1/14/2009

The EFCA Is A Bad Deal For Workers

It seems the Democrats will waste little time after President Elect Obama's inauguration to put forward legislation that will allow unions to more easily push their into businesses that neither require nor deserve unions.

The EFCA, the Employee Free Choice Act, also known as “Card Check”, will effectively do away with secret ballots that will allow employees to exercise their rights to express their desire to form a union or not. While the labor unions claim businesses use the secret ballot as a means to intimidate their workers into voting against the union, card check makes it far easier for unions to intimidate employees to 'vote' for a union whether the really want one or not. Their contention that businesses have had their way when it comes to union votes is belied by the fact that over 60% of labor attempts to organize have been successful.

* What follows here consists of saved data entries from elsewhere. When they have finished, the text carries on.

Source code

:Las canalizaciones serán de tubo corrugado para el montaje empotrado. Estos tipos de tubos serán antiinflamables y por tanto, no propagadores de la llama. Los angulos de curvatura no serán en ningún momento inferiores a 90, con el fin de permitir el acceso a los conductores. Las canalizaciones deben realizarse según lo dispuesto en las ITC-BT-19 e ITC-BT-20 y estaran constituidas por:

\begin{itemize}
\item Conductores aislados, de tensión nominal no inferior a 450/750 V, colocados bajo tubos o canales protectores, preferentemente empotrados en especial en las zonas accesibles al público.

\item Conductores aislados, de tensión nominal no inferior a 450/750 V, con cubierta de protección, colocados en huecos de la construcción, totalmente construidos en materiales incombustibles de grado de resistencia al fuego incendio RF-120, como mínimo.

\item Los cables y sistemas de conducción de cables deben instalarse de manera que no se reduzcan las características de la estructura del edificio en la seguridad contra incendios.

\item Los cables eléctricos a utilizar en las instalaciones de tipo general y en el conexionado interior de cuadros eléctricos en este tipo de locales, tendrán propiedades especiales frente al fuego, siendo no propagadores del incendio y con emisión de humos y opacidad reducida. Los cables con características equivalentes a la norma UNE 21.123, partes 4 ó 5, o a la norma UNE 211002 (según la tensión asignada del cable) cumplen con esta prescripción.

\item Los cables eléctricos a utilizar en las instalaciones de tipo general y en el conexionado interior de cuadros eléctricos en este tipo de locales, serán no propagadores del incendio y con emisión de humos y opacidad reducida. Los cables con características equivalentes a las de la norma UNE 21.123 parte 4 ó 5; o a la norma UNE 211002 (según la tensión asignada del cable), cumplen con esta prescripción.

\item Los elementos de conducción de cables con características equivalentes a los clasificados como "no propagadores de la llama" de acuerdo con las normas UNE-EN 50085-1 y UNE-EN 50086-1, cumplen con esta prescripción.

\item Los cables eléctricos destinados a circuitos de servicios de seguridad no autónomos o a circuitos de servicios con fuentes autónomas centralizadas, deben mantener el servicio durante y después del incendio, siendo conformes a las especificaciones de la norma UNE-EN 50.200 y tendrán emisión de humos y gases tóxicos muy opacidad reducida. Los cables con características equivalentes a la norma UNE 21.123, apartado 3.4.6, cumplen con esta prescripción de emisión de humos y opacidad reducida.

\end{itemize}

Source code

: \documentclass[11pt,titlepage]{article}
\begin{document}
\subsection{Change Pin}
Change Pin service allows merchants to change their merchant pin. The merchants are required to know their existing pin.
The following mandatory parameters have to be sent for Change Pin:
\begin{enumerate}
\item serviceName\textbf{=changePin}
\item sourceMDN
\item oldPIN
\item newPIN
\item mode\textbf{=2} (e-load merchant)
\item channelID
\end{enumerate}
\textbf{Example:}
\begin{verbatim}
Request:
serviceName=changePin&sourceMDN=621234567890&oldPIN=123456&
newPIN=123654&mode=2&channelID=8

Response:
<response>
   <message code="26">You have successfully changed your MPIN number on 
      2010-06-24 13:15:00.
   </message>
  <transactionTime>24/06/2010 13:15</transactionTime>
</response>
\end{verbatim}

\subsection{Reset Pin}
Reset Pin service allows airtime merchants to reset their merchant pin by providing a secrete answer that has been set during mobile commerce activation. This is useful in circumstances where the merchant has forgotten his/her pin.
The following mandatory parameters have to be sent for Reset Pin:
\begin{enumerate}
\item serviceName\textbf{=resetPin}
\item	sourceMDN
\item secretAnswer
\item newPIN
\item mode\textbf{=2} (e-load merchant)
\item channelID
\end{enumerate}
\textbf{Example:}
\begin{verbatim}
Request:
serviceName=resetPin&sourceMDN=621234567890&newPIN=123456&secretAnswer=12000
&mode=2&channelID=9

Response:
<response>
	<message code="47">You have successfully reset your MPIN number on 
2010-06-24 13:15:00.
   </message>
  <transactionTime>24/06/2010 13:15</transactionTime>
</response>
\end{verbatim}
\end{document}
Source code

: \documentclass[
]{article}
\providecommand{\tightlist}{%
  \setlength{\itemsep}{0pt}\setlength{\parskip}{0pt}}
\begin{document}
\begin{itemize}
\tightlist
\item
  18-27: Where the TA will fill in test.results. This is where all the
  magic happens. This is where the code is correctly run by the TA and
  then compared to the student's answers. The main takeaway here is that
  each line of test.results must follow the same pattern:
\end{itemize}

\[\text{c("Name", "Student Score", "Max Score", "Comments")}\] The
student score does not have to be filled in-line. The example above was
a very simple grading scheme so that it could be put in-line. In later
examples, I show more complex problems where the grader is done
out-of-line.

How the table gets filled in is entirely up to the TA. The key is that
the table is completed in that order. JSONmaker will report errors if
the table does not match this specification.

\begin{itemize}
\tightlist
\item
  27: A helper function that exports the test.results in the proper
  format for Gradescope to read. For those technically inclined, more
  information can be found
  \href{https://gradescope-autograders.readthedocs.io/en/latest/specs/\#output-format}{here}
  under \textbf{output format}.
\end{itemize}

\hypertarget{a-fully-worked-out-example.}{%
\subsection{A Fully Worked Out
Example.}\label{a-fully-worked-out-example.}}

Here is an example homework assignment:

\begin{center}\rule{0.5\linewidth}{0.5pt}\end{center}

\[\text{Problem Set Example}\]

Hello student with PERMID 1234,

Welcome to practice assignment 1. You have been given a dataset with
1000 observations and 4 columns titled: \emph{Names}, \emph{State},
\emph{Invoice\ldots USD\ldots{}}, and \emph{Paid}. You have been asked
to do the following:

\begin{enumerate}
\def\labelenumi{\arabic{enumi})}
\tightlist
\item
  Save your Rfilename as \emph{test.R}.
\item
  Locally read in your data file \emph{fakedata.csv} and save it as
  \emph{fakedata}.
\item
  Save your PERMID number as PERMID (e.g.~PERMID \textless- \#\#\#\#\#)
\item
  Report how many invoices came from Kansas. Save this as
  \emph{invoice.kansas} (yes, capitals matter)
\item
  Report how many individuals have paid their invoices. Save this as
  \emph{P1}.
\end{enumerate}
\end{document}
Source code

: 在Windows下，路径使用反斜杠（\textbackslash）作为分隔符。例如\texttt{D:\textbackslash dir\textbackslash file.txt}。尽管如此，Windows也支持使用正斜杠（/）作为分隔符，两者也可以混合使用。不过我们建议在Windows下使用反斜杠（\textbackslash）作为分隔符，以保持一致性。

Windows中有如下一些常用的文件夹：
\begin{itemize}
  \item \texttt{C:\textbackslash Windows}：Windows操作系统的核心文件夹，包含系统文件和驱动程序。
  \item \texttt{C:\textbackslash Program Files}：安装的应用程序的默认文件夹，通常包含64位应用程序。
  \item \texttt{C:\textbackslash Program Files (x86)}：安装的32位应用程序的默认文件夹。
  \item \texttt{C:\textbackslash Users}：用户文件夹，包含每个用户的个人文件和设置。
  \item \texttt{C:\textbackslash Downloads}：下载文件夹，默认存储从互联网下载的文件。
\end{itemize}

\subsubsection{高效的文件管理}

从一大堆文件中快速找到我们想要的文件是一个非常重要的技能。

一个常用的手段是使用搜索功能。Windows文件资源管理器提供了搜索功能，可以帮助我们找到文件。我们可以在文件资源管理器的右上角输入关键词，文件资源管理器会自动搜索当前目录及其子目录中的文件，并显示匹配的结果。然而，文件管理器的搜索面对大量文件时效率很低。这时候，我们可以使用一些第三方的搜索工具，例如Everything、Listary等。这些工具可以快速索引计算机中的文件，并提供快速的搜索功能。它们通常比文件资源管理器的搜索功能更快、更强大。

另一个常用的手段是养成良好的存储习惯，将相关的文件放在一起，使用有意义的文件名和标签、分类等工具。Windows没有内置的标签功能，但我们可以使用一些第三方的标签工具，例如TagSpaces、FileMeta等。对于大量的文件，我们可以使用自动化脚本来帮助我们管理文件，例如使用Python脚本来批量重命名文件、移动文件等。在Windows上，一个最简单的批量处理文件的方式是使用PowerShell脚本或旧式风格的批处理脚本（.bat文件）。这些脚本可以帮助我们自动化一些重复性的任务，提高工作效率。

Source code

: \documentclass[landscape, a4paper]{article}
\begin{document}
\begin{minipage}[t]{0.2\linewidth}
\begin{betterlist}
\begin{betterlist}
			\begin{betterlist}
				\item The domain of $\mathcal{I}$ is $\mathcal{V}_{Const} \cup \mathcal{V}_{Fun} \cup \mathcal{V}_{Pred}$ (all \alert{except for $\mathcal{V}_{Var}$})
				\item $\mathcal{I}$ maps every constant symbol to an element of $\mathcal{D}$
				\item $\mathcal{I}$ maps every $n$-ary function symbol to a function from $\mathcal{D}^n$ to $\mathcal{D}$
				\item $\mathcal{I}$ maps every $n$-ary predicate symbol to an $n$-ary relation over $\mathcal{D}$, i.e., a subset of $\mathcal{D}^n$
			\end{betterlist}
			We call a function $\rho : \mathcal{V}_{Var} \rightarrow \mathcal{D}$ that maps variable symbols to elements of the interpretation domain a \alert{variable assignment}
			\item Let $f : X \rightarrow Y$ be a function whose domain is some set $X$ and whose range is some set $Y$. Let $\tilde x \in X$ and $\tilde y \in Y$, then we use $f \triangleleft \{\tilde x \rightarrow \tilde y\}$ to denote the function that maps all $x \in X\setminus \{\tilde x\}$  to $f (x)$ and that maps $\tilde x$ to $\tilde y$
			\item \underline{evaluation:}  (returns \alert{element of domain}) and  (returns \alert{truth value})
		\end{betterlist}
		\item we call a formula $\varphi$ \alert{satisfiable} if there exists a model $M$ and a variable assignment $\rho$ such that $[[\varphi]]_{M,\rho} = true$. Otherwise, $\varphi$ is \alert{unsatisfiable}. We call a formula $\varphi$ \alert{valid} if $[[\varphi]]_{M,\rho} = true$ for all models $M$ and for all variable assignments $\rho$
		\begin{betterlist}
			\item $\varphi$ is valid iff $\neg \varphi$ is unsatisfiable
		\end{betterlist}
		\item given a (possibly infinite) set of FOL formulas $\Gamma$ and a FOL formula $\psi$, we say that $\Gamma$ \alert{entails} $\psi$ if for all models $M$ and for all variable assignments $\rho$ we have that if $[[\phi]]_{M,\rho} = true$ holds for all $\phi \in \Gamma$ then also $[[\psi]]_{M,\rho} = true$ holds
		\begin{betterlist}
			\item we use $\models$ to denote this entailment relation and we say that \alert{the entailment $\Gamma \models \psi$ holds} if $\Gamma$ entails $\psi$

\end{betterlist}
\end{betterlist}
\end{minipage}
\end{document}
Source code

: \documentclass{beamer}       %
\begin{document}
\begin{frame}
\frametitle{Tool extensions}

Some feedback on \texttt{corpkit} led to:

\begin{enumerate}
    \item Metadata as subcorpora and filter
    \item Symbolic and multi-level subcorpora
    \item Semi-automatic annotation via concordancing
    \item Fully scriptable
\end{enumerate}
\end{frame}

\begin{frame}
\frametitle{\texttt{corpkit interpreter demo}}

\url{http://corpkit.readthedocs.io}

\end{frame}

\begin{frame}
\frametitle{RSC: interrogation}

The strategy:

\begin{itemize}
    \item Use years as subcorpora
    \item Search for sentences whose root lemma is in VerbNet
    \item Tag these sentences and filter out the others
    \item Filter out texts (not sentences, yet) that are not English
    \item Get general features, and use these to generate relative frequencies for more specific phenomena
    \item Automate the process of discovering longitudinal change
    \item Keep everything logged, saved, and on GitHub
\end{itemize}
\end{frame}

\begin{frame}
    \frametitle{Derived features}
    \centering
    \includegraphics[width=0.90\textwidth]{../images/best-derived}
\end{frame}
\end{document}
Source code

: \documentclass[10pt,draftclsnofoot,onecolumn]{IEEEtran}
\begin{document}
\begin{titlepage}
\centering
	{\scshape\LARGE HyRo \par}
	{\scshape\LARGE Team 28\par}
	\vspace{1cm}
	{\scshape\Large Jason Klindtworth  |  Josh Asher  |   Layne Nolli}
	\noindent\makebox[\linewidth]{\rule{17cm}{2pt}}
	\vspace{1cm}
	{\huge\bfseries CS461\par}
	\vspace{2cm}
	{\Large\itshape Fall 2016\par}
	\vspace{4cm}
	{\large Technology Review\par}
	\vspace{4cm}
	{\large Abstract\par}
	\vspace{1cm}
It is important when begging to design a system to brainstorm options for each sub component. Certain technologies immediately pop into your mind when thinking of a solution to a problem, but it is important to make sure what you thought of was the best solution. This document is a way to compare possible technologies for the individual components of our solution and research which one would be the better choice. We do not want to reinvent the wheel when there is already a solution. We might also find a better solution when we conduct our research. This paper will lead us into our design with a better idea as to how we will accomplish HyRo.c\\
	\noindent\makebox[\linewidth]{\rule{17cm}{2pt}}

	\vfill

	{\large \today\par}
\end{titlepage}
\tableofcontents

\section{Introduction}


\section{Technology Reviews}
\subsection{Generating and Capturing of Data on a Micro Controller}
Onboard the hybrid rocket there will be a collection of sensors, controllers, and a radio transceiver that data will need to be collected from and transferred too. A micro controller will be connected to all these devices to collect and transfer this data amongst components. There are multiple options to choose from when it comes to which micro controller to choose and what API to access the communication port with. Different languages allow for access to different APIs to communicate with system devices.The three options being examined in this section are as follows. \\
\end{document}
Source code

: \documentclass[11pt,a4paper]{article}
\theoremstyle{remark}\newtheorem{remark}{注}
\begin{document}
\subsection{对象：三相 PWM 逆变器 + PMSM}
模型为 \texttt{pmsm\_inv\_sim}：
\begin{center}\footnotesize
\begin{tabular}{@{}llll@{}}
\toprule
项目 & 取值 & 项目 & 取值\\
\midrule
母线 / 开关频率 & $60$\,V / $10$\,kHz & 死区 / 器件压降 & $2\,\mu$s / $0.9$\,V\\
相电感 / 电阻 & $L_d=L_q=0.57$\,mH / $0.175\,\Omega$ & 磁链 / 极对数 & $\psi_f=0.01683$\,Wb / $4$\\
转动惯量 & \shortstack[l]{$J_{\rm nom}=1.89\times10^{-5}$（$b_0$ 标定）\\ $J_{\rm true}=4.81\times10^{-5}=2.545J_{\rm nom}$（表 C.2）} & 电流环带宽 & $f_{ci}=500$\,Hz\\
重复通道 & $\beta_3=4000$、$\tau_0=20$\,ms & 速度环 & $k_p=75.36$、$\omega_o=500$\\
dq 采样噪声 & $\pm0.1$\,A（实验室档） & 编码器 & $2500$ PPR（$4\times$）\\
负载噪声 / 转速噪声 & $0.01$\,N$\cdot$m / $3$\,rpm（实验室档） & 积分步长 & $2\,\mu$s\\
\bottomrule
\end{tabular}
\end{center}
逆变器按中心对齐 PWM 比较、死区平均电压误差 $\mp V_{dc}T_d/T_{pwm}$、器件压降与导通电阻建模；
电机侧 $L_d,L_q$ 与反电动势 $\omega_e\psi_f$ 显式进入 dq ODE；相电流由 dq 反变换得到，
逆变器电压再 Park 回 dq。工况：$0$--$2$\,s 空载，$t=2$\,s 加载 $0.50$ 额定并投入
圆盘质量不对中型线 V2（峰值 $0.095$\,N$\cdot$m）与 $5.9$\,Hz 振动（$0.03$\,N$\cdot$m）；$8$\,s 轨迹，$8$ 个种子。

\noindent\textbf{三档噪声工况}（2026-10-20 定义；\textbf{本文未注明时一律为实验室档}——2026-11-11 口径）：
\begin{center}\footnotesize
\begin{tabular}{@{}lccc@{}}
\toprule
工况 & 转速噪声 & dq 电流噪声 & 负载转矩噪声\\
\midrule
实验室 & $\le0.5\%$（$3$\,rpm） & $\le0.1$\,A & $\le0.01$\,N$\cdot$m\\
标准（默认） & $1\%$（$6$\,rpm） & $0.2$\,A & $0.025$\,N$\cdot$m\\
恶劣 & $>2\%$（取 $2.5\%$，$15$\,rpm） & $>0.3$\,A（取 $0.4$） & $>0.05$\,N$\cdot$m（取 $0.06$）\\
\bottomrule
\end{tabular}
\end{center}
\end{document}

But big labor isn't interested in facts. They are looking for one thing and one thing only: power. Never mind that they really don't have the best interests of their members in mind. As long as they can dictate to business how they will do business, they can control the economy. And if you're interested how that would work all, all one needs to do is look to Europe to see how the labor unions have slowed sections of the economies, with work rules and layoff policies so draconian that most business are reluctant to hire new laborers because they know they won't be able to lay them off if the economy cools. (This is a poor example, but the only one that comes immediately to mind.) I've seen how this can happen, having been a union member for 20 years. And the union I belonged to was tame as compared to the one the Big Three automakers have to deal with – the UAW. The work rules I and my fellow members had to deal with were a drag on production, where entire production lines would sit idle because someone with the proper job description wasn't around to move a pallet or throw a switch or open a door. It was stupid. The only reason the company I worked for survived this was because they were not a commercial operation but a defense contractor. Had they been a commercial manufacturer they would have gone out of business a couple of decades ago if they had to function under the work rules we were saddled with.

As much as Big Labor says workers need unions more than ever, they are wrong. Much of what the unions were created to do and protect has been codified in law, making them far less necessary than in the past. They have become moot in many industries. In fact, there are very few areas where these days where unions are needed.

Should the “Card Check” law pass and be signed by President Obama, I have no doubt there will be legal challenges based upon the violation of certain constitutional rights, both of employees and employers.